Non sprecatevi troppo, eh...


----------



## Dexter (7 Aprile 2020)

Trovate il banner su "promozioni". Ovviamente non funziona, ho provato ieri e oggi e da' errore, invitando a chiamare l' 199 che é un numero a pagamento. Addirittura non fa accedere al FaiDaTe da app, solo web. Non stupitevi, é tutto calcolato: Sky é un maestro in queste genere di contentini finti.


----------



## davoreb (7 Aprile 2020)

io ho disdetto e mi hanno fatto una promozione Sky tv + cinema €20. sport gratis per due mesi.

prima di disdire li ho contattati per avere uno sconto e nisba, bisogna mandargli disdette in massa.


----------



## er piscio de gatto (7 Aprile 2020)

Se provo a entrare nel Fai Da Te da 502 Proxy Error, alla grande


----------



## Toby rosso nero (7 Aprile 2020)

Il sito di Sky è una fogna, non funziona mai una mazza. Sarà stato programmato da due ragazzini che hanno finito la terza media, o dagli stessi tizi che hanno fatto il sito dell'INPS.


----------



## er piscio de gatto (7 Aprile 2020)

Dovrei aver fatto, ora andava. Mi puzza che dopo il "Operazione conclusa con successo" sia rimasto sulla schermata di conferma e mi abbia permesso di rifarlo

Nel dubbio ho preso uno screenshot, giusto che se serve glielo mando per PEC a 'sti ladri


----------



## fabri47 (7 Aprile 2020)

Mi da errore, maledetti!


----------



## Dexter (7 Aprile 2020)

fabri47 ha scritto:


> Mi da errore, maledetti!


Idem. Essendo pro rata, magicamente darà errore ancora per qualche giorno ad alcuni di noi, in modo che possano trattenersi qualche altro spicciolo. Ho Sky da più di dieci anni e li conosco benissimo, sono degli autentici ladri, spilorci e chi più ne ha più ne metta.


----------



## Dexter (7 Aprile 2020)

La promozione sconta 15 euro al mese no? (0.50 al giorno). Se 
ne impediscono per due giorni l'attivazione, ne sconterà 14. Niente é casuale  anche perché immagino stiano lavorando tutti in smuartvuorchinggggg, quindi quanto tempo ci vuole per risolvere il problema? ....mah


----------



## Raryof (7 Aprile 2020)

davoreb ha scritto:


> io ho disdetto e mi hanno fatto una promozione Sky tv + cinema €20. sport gratis per due mesi.
> 
> prima di disdire li ho contattati per avere uno sconto e nisba, *bisogna mandargli disdette in massa.*



.


----------



## bmb (7 Aprile 2020)

Pagliacci.


----------



## ibracadabra9 (7 Aprile 2020)

Si sono impallinati i server.
basta chiamare e lo sconto te lo applica l'operatore.


----------



## Super_Lollo (7 Aprile 2020)

Quindi ricapitolando : 
- Hanno fatto finta di niente per 2 mesi e hanno incassato i soldi
- gli sono arrivate 20k disdette al pacchetto calcio
- Si sono accorti di aver tirato troppo la corda
- Fanno una "promozione"
- Il sito va in palla e non si riesce ad aderire alla "promozione" 

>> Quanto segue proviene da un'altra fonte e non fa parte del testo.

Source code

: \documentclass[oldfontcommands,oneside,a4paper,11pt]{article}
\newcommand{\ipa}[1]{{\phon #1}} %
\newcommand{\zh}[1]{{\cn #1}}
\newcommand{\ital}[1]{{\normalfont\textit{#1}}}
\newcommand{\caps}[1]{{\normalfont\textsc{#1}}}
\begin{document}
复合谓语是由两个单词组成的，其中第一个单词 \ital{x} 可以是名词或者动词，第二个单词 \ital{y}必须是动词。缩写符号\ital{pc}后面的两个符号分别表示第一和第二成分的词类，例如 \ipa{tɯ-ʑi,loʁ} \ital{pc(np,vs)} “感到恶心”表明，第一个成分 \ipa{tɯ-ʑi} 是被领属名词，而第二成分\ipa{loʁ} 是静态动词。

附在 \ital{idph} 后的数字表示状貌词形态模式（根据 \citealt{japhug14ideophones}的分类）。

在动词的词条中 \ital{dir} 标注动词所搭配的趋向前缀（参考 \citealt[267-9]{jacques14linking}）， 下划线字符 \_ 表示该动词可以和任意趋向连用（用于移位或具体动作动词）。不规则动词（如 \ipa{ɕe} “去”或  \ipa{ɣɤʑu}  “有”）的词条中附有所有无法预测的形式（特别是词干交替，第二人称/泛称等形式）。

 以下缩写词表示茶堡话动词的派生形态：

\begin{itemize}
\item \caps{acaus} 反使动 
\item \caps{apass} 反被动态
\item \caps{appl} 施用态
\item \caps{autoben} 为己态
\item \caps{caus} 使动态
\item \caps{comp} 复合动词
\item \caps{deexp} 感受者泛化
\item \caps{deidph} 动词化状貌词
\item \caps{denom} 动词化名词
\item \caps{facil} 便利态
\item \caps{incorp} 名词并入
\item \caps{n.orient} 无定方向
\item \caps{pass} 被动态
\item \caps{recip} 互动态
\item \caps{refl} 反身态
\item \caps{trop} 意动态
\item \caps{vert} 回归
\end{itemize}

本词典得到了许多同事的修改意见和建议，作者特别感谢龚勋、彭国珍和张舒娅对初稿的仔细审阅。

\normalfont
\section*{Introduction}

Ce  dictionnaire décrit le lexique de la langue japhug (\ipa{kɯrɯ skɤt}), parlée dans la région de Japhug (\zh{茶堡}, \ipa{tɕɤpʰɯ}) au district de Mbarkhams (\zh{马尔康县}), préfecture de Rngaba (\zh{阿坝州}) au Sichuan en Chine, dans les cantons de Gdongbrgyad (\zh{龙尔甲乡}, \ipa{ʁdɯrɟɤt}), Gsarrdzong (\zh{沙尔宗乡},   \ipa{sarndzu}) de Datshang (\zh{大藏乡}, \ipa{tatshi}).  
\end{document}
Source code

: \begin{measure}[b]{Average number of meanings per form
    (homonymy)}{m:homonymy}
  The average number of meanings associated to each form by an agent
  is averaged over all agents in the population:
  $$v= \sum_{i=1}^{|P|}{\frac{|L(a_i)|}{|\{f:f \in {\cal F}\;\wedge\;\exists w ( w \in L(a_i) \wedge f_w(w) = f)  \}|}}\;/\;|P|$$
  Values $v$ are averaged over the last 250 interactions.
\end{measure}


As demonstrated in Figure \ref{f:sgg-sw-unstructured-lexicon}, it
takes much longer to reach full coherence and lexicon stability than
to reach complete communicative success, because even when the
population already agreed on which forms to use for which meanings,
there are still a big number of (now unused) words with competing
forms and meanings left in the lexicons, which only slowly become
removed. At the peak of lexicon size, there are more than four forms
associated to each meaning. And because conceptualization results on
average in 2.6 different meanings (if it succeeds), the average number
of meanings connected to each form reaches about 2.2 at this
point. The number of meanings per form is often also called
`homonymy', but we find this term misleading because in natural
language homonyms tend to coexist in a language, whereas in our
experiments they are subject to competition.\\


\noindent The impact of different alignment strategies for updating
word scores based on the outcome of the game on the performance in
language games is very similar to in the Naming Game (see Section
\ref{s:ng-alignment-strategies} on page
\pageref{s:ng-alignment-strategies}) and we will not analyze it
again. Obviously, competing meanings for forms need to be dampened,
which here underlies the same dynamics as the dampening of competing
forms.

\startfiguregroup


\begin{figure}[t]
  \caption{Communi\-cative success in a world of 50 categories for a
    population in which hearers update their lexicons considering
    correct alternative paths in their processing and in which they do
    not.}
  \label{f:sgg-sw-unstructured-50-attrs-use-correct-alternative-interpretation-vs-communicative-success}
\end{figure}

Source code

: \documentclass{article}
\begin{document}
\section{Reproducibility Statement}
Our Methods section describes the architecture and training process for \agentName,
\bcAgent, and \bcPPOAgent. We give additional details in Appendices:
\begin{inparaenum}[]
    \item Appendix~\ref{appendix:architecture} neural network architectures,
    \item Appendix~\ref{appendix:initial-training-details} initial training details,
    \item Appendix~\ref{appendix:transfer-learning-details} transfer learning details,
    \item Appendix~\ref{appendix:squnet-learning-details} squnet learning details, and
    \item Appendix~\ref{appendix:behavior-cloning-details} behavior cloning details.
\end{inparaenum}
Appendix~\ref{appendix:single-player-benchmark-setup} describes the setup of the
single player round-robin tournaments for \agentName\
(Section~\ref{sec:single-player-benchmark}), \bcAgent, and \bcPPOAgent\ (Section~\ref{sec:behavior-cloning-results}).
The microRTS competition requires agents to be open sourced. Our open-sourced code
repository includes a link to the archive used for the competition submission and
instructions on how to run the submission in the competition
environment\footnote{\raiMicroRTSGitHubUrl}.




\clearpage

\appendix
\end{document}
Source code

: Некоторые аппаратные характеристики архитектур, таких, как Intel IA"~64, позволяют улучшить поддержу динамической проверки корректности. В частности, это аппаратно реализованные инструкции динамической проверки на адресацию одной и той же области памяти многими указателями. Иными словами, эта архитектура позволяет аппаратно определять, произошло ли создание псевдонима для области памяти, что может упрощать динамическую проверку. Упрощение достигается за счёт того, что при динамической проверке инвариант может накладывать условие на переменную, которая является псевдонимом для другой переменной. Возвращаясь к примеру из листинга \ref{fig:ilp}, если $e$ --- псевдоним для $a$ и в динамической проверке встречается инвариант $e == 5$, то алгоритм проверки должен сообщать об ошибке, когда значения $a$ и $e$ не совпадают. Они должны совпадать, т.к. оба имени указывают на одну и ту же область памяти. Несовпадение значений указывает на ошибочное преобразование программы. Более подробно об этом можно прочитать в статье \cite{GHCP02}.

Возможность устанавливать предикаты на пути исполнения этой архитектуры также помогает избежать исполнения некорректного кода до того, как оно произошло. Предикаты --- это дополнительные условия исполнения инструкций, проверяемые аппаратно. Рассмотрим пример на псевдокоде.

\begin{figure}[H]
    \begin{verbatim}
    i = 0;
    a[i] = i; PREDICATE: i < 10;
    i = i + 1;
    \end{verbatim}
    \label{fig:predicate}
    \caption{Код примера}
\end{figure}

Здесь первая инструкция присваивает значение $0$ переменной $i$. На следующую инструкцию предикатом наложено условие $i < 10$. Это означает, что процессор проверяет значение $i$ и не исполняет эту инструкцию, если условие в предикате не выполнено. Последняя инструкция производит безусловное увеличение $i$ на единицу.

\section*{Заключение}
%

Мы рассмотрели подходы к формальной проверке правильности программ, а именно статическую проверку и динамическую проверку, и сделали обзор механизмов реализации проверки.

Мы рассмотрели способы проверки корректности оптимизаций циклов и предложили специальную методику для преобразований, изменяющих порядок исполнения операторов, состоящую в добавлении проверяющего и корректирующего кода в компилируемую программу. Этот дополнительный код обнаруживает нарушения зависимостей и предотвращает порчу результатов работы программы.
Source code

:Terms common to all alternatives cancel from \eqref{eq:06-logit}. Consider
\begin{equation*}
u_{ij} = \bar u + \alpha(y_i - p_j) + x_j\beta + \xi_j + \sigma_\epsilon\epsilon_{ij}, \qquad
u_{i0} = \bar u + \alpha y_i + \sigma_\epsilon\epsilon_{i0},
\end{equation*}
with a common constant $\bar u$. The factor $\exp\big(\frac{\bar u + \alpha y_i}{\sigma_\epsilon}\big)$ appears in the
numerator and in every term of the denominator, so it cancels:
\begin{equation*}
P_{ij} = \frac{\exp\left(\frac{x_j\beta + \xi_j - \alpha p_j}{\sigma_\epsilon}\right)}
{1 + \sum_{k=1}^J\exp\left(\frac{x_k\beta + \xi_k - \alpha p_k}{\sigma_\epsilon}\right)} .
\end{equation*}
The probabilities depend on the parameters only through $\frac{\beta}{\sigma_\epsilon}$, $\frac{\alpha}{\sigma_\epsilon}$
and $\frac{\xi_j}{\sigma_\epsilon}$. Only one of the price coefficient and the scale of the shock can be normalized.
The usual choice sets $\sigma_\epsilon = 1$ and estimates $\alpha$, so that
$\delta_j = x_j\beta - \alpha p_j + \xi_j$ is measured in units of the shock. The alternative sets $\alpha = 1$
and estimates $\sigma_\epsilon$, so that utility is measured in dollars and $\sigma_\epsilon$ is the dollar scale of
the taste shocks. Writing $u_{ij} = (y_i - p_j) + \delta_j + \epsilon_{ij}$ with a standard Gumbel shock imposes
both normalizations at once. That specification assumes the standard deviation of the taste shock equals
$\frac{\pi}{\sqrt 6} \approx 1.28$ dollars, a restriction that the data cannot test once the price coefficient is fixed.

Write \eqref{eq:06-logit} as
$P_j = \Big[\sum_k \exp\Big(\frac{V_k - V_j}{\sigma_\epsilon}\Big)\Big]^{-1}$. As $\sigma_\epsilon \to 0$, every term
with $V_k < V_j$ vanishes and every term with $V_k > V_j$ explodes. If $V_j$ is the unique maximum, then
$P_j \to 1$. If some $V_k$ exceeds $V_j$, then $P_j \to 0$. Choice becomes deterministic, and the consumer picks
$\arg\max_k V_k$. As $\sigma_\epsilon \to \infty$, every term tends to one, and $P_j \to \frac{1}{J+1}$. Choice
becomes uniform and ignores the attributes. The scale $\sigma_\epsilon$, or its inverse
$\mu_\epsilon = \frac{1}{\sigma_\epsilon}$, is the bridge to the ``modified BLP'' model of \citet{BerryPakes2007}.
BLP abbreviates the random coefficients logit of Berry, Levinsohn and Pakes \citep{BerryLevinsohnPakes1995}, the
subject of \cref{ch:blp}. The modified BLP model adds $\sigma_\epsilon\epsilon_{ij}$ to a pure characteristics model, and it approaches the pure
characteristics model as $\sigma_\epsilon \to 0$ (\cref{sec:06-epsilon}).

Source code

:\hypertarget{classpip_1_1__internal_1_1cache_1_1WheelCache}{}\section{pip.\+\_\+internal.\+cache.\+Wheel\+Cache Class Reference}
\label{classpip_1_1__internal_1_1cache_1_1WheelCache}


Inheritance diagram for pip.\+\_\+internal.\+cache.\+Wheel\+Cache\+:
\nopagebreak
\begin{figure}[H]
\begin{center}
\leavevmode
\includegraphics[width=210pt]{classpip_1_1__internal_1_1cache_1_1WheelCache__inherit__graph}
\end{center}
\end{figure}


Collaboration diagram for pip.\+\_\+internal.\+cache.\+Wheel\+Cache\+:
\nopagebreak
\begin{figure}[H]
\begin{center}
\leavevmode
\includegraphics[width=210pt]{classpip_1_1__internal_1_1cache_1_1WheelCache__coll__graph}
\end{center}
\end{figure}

Ho fatto benissimo il mese scorso a togliere Sport+calcio e Dazn


----------



## ibracadabra9 (8 Aprile 2020)

Super_Lollo ha scritto:


> Quindi ricapitolando :
> - Hanno fatto finta di niente per 2 mesi e hanno incassato i soldi
> - gli sono arrivate 20k disdette al pacchetto calcio
> - Si sono accorti di aver tirato troppo la corda
> ...



basta chiamare.
non è obbligatorio farlo su internet.


----------



## Andris (8 Aprile 2020)

poi sono riuscito dopo vari tentativi online,evidentemente si erano fiondati in troppi tutti insieme ieri sera

sono sempre critico per la politica commerciale di sky,però stavolta almeno ha fatto qualcosa per noi.
certo,avrebbe potuto farlo prima senza fregarsi un mese visto che già la prima settimana di marzo sapevano che come minimo fino a Pasqua non avrebbero rigiocato
quest'anno è la seconda mossa positiva dopo aver regalato dazn per i vecchi abbonati.


----------